For this purpose, launched the Open TB challenge on a Web-based videogame called Eterna and have been hiring thousands of young video gamers in an attempt to design a single molecule that can diagnose the disease in a patient’s bloodstream.
The idea is to make the players the inventors. Any molecule that a top player will make in the game is tested in the laboratory.
The project is about making a game of a pressing public-health problem by crowd sourcing research efforts. 1.2 million people from 140 countries have already started playing research games online for analyzing protein structures, testing breast-cancer tumors or investigate genetic diseases.
Players, in spite of the concerns about the accuracy of crowdsourced research and little or no special scientific expertise, have produced reliable results.
It is now a commonplace to see scientists embrace games as it helps them collect new data faster than they can analyze or make sense of it, due to the development and advances in gene sequencing, imaging and computing.
Designing chemical sequences of RNA that assume desired shapes are facilitated by the interactive videogames online. The algorithms assess the thermodynamic stability from the sequences of promising nature to be synthesized and tested in the laboratory to understand the structures that RNA sequences assume in actuality.
It is not easy for a biomedical researcher to assess the difficulty of designing an RNA structure especially for diagnostic or therapy purposes and thus may result in wastage of time and money in creating difficult or impossible shapes for an RNA molecule to assume.
There are experienced gamers who compiled a list of particular features that rendered RNA shapes which are difficult to design sequences for.
They then contacted scientists in Das’ lab to put their ideas to test with a set of predictions — a set of 100 hypothetical RNA shapes that experienced Eterna players rated from relatively “designable” to nearly “intractable.”
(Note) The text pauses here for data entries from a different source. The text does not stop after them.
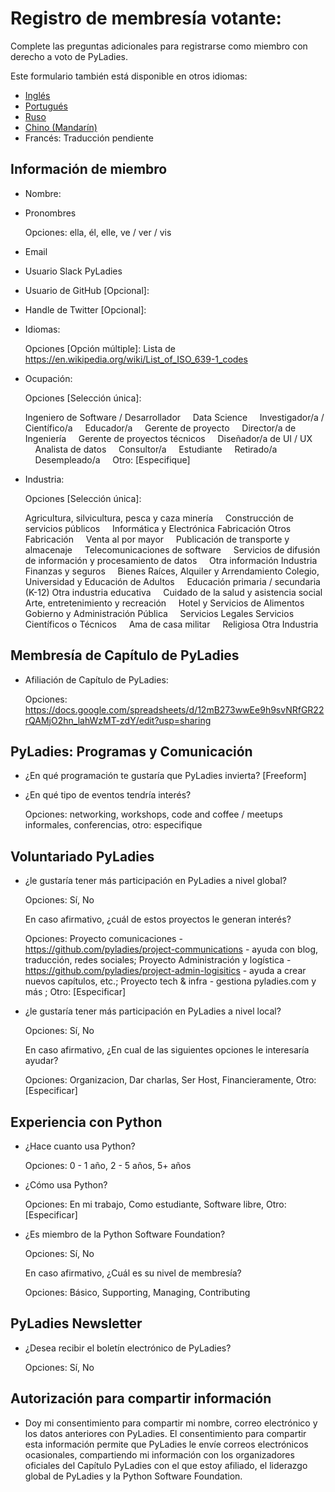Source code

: # Registro de membresía votante:

Complete las preguntas adicionales para registrarse como miembro con derecho a voto de PyLadies.

Este formulario también está disponible en otros idiomas:

- [Inglés](https://github.com/pyladies/project-admin-logisitics/blob/master/forms/voting-membership-form-en.md)
- [Portugués](https://github.com/pyladies/project-admin-logisitics/blob/master/forms/voting-membership-form-pt.md)
- [Ruso](https://github.com/pyladies/project-admin-logisitics/blob/master/forms/voting-membership-form-ru.md)
- [Chino (Mandarín)](https://github.com/pyladies/project-admin-logisitics/blob/master/forms/voting-membership-form-cn.md)
- Francés: Traducción pendiente


## Información de miembro
    
- Nombre:
 
- Pronombres

  Opciones: ella, él, elle, ve / ver / vis
  
- Email
  
- Usuario Slack PyLadies
  
- Usuario de GitHub [Opcional]:
 
- Handle de Twitter [Opcional]:
   
- Idiomas:

  Opciones [Opción múltiple]: Lista de https://en.wikipedia.org/wiki/List_of_ISO_639-1_codes
         
- Ocupación:
  
  Opciones [Selección única]:
  
    Ingeniero de Software / Desarrollador
    Data  Science
    Investigador/a / Científico/a
    Educador/a
    Gerente de proyecto
    Director/a de Ingeniería
    Gerente de proyectos técnicos
    Diseñador/a de UI / UX
    Analista de datos
    Consultor/a
    Estudiante
    Retirado/a
    Desempleado/a
    Otro: [Especifique]
   
- Industria:
  
  Opciones [Selección única]: 
         
    Agricultura, silvicultura, pesca y caza minería
    Construcción de servicios públicos
    Informática y Electrónica Fabricación Otros Fabricación
    Venta al por mayor
    Publicación de transporte y almacenaje
    Telecomunicaciones de software
    Servicios de difusión de información y procesamiento de datos
    Otra información Industria Finanzas y seguros
    Bienes Raíces, Alquiler y Arrendamiento Colegio, Universidad y Educación de Adultos
    Educación primaria / secundaria (K-12) Otra industria educativa
    Cuidado de la salud y asistencia social Arte, entretenimiento y recreación
    Hotel y Servicios de Alimentos Gobierno y Administración Pública
    Servicios Legales Servicios Científicos o Técnicos
    Ama de casa militar
    Religiosa Otra Industria
         
## Membresía de Capítulo de PyLadies

- Afiliación de Capítulo de PyLadies: 
   
   Opciones: https://docs.google.com/spreadsheets/d/12mB273wwEe9h9svNRfGR22rQAMjO2hn_lahWzMT-zdY/edit?usp=sharing
    
## PyLadies: Programas y Comunicación

- ¿En qué programación te gustaría que PyLadies invierta? [Freeform]

- ¿En qué tipo de eventos tendría interés?
    
  Opciones: networking, workshops, code and coffee / meetups informales, conferencias, otro: especifique

## Voluntariado PyLadies 

- ¿le gustaría tener más participación en PyLadies a nivel global?
  
  Opciones: Sí, No
  
  En caso afirmativo, ¿cuál de estos proyectos le generan interés? 
  
  Opciones: Proyecto comunicaciones - https://github.com/pyladies/project-communications - ayuda con blog, traducción, redes sociales; Proyecto Administración y logística - https://github.com/pyladies/project-admin-logisitics - ayuda a crear nuevos capítulos, etc.; Proyecto tech & infra - gestiona pyladies.com y más ; Otro: [Especificar]

- ¿le gustaría tener más participación en PyLadies a nivel local?
  
  Opciones: Sí, No
  
  En caso afirmativo, ¿En cual de las siguientes opciones le interesaría ayudar? 
  
  Opciones:  Organizacion, Dar charlas,  Ser Host, Financieramente, Otro:  [Especificar]

## Experiencia con Python 

- ¿Hace cuanto usa Python? 

  Opciones: 0 - 1 año,  2 - 5 años, 5+ años

- ¿Cómo usa Python? 
  
  Opciones: En mi trabajo, Como estudiante, Software libre, Otro: [Especificar]

- ¿Es miembro de la Python Software Foundation?
  
  Opciones: Sí, No
  
  En caso afirmativo, ¿Cuál es su nivel de membresía? 
  
  Opciones:  Básico, Supporting, Managing, Contributing

## PyLadies Newsletter

- ¿Desea recibir el boletín electrónico de PyLadies?
  
  Opciones: Sí, No
        
## Autorización para compartir información

- Doy mi consentimiento para compartir mi nombre, correo electrónico y los datos anteriores con PyLadies. El consentimiento para compartir esta información permite que PyLadies le envíe correos electrónicos ocasionales, compartiendo mi información con los organizadores oficiales del Capítulo PyLadies con el que estoy afiliado, el liderazgo global de PyLadies y la Python Software Foundation.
And when the supercomputers at Stanford were used to test these predictions by the scientists against a half-dozen standard algorithms developed for the sole purpose of supplying RNA sequences that fold into specified shapes; it was an interesting finding – there is a strong correlation between the players’ rankings and the algorithms’ ability to solve these puzzles.
The hardest puzzles were not solved by the algorithms in spite of being given numerous days of computing time which were indeed solved by the experienced Eterna players.